Monday 24 September 2012

Phase change materials - an introduction

Under the category of things we thought about doing, didn't, and now wish that we had, comes PCMs, or phase change materials. You probably think you don't know what they are, but I'm sure you have used them many times. The planet has also been using them to stabilise its climate, although perhaps it won't be for much longer. In fact that I'm just talking about one phase change material: ice.

We should probably also call it water, as the point of phase change materials is that they change from one phase to another, for example ice turning to water, steam condensing to water, or dry ice subliming into gaseous carbon dioxide. What is happening in all these cases is a transaction of heat at well above the regular exchange rate per degree change in temperature. 

Some languages don't have separate words for the different phases of water. For example, Malay apparently has the word air for water, confusingly enough, and air batu, roughly "solid water" for ice. Strong evidence for the Sapir Whorf theory that language depends on culture. Japanese, on the other hand, has four words for di-hydrogen oxide. Kohri is ice, mizu is cold water, (o)yu is hot water and jouki is steam. Actually you could argue that jouki is not really one word, but two Chinese characters, hence as foreign a concept as when Malay speakers say aisu. But I digress.

The beauty of phase change materials is that they save up heat, either in credit or in debt, and release it at a constant temperature. So when you put some ice cubes in a gin and tonic, you're ensuring that the temperature of the beverage, as it reaches your lips, will be the same from the moment it reaches the table, until the last drop pours out of the rattling ice. That is as long as you finish drinking it before the ice melts. My grandmother was never a big fan of ice as it diluted the alcohol. I seem to be digressing again. 

What is happening in your gin and tonic, or even lemonade, is that the ice, being ice, stays at around zero degrees centigrade. If you work in the Farenheit system, then all you need to know is that zero corresponds to the freezing point of water and 100 to the boiling point. The glass and liquid in it set up some kind of equilibrium so that the temperature of the water is between room temperature and ice temperature. Heat, dutifully obeying the second law of thermodynamics, flows into the liquid from outside, leaving drops of sweat from condensed airborne humidity in its wake. It then flows from the water into the ice. Rather than changing the temperature of the ice, part of it changes from ice into water. 

On a molecular level, this means that rather than sitting in neat rows, either in starry crystals or glass-like blocks, those di-hydrogen oxides are all getting up and boogying around.

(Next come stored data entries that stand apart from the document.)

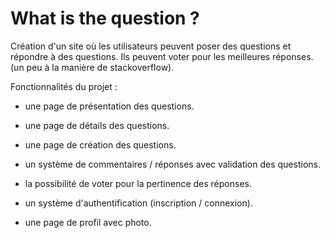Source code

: # What is the question ?

 Création d'un site où les utilisateurs peuvent poser des questions et répondre à des questions. Ils peuvent voter pour les meilleures réponses. (un peu à la manière de stackoverflow).
 
 Fonctionnalités du projet :
 
 - une page de présentation des questions.

- une page de détails des questions.

- une page de création des questions.

- un système de commentaires / réponses avec validation des questions.

- la possibilité de voter pour la pertinence des réponses.

- un système d'authentification (inscription / connexion).

- une page de profil avec photo.
 
 
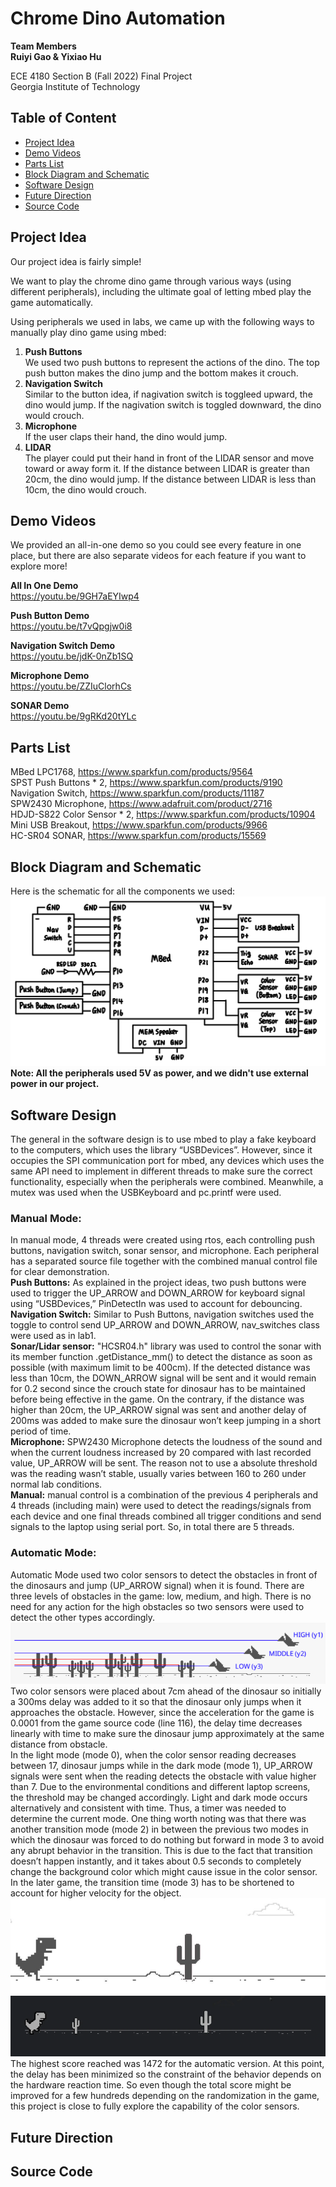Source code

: # Chrome Dino Automation

**Team Members** <br>
**Ruiyi Gao & Yixiao Hu** <br>

ECE 4180 Section B (Fall 2022) Final Project<br>
Georgia Institute of Technology 

## Table of Content
* [Project Idea](#project-idea)
* [Demo Videos](#demo-videos)
* [Parts List](#parts-list)
* [Block Diagram and Schematic](#block-diagram-and-schematic)
* [Software Design](#software-design)
* [Future Direction](#future-direction)
* [Source Code](#source-code)

## Project Idea
Our project idea is fairly simple! <br>

We want to play the chrome dino game through various ways (using different peripherals), including the ultimate goal of letting mbed play the game automatically. <br>

Using peripherals we used in labs, we came up with the following ways to manually play dino game using mbed:
1. **Push Buttons** <br>
We used two push buttons to represent the actions of the dino. The top push button makes the dino jump and the bottom makes it crouch. <br>
2. **Navigation Switch** <br>
Similar to the button idea, if nagivation switch is toggleed upward, the dino would jump. If the nagivation switch is toggled downward, the dino would crouch.
3. **Microphone** <br>
If the user claps their hand, the dino would jump.
4. **LIDAR** <br>
The player could put their hand in front of the LIDAR sensor and move toward or away form it. If the distance between LIDAR is greater than 20cm, the dino would jump. If the distance between LIDAR is less than 10cm, the dino would crouch. <br>

## Demo Videos
We provided an all-in-one demo so you could see every feature in one place, but there are also separate videos for each feature if you want to explore more! <br>

**All In One Demo** <br>
https://youtu.be/9GH7aEYIwp4

**Push Button Demo** <br>
https://youtu.be/t7vQpgjw0i8

**Navigation Switch Demo** <br>
https://youtu.be/jdK-0nZb1SQ

**Microphone Demo** <br>
https://youtu.be/ZZIuClorhCs

**SONAR Demo** <br>
https://youtu.be/9gRKd20tYLc

## Parts List
MBed LPC1768, https://www.sparkfun.com/products/9564 <br>
SPST Push Buttons * 2, https://www.sparkfun.com/products/9190 <br>
Navigation Switch, https://www.sparkfun.com/products/11187 <br>
SPW2430 Microphone, https://www.adafruit.com/product/2716 <br>
HDJD-S822 Color Sensor * 2, https://www.sparkfun.com/products/10904 <br>
Mini USB Breakout, https://www.sparkfun.com/products/9966 <br>
HC-SR04 SONAR, https://www.sparkfun.com/products/15569 <br>

## Block Diagram and Schematic
Here is the schematic for all the components we used:
![block diagram](./assets/block_diagram.jpg)
**Note: All the peripherals used 5V as power, and we didn't use external power in our project.**

## Software Design
The general in the software design is to use mbed to play a fake keyboard to the computers, which uses the library “USBDevices”. However, since it occupies the SPI communication port for mbed, any devices which uses the same API need to implement in different threads to make sure the correct functionality, especially when the peripherals were combined. Meanwhile, a mutex was used when the USBKeyboard and pc.printf were used.
### Manual Mode:
In manual mode, 4 threads were created using rtos, each controlling push buttons, navigation switch, sonar sensor, and microphone. Each peripheral has a separated source file together with the combined manual control file for clear demonstration. <br>
**Push Buttons:** As explained in the project ideas, two push buttons were used to trigger the UP_ARROW and DOWN_ARROW for keyboard signal using “USBDevices,” PinDetectIn was used to account for debouncing. <br>
**Navigation Switch:** Similar to Push Buttons, navigation switches used the toggle to control send UP_ARROW and DOWN_ARROW, nav_switches class were used as in lab1. <br>
**Sonar/Lidar sensor:** "HCSR04.h" library was used to control the sonar with its member function .getDistance_mm() to detect the distance as soon as possible (with maximum limit to be 400cm). If the detected distance was less than 10cm, the DOWN_ARROW signal will be sent and it would remain for 0.2 second since the crouch state for dinosaur has to be maintained before being effective in the game. On the contrary, if the distance was higher than 20cm, the UP_ARROW signal was sent and another delay of 200ms was added to make sure the dinosaur won’t keep jumping in a short period of time. <br>
**Microphone:** SPW2430 Microphone detects the loudness of the sound and when the current loudness increased by 20 compared with last recorded value, UP_ARROW will be sent. The reason not  to use a absolute threshold was the reading wasn’t stable, usually varies between 160 to 260 under normal lab conditions. <br>
**Manual:** manual control is a combination of the previous 4 peripherals and 4 threads (including main) were used to detect the readings/signals from each device and one final threads combined all trigger conditions and send signals to the laptop using serial port. So, in total there are 5 threads. <br>
### Automatic Mode:
Automatic Mode used two color sensors to detect the obstacles in front of the dinosaurs and jump (UP_ARROW signal) when it is found. There are three levels of obstacles in the game: low, medium, and high. There is no need for any action for the high obstacles so two sensors were used to detect the other types accordingly. <br>
![Obstacle Levels](./assets/Obstacle.PNG) <br>
Two color sensors were placed about 7cm ahead of the dinosaur so initially a 300ms delay was added to it so that the dinosaur only jumps when it approaches the obstacle. However, since the acceleration for the game is 0.0001 from the game source code (line 116), the delay time decreases linearly with time to make sure the dinosaur jump approximately at the same distance from obstacle. <br>
In the light mode (mode 0), when the color sensor reading decreases between 17, dinosaur jumps while in the dark mode (mode 1), UP_ARROW signals were sent when the reading detects the obstacle with value higher than 7. Due to the environmental conditions and different laptop screens, the threshold may be changed accordingly. Light and dark mode occurs alternatively and consistent with time. Thus, a timer was needed to determine the current mode. One thing worth noting was that there was another transition mode (mode 2) in between the previous two modes in which the dinosaur was forced to do nothing but forward in mode 3 to avoid any abrupt behavior in the transition. This is due to the fact that transition doesn’t happen instantly, and it takes about 0.5 seconds to completely change the background color which might cause issue in the color sensor. In the later game, the transition time (mode 3) has to be shortened to account for higher velocity for the object. <br>
![Light Mode](./assets/Light_Mode.PNG) <br>
![Dark Mode](./assets/Dark_Mode.PNG) <br>
The highest score reached was 1472 for the automatic version. At this point, the delay has been minimized so the constraint of the behavior depends on the hardware reaction time. So even though the total score might be improved for a few hundreds depending on the randomization in the game, this project is close to fully explore the capability of the color sensors. <br>

## Future Direction

## Source Code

Getting them all up takes a lot of energy. When they all sit down in their neat rows again, that energy is released. A similar level of energy is needed to change them from the pedestrian liquid state, where the molecules are at least in close proximity with each other, to the jet-set gaseous state where they fly around at great distances to each other. 

The United States have been instrumental in the propagation of ice around the planet. In the nineteenth century there was a huge trade harvesting ice from New England lakes and transporting it as far afield as India and Australia. This trade was finished off by the 1920s at the hand of plant ice, based on technology that went in to the refrigerator that became a part of every kitchen from the 1930s in the US, and in later decades around the world. 

As a phase change material, ice works by first having the heat taken out of water, either in a cold winter or with the refrigerating cycle of a heat pump. Later it absorbs heat from its environment, bringing down the temperature accordingly. Steam can also work in the opposite way, as used in heating systems of large buildings, taking in heat when the water evaporates in the boiler, and releasing heat when it condenses in radiators around the building. 

As a phase change material for buildings, water is rather limited as the freezing point, zero degrees C, is much too cold for the building, and the boiling point, 100 degrees C, is much too hot. There are other materials with melting points around ambient temperature, for example chocolate. More about that later.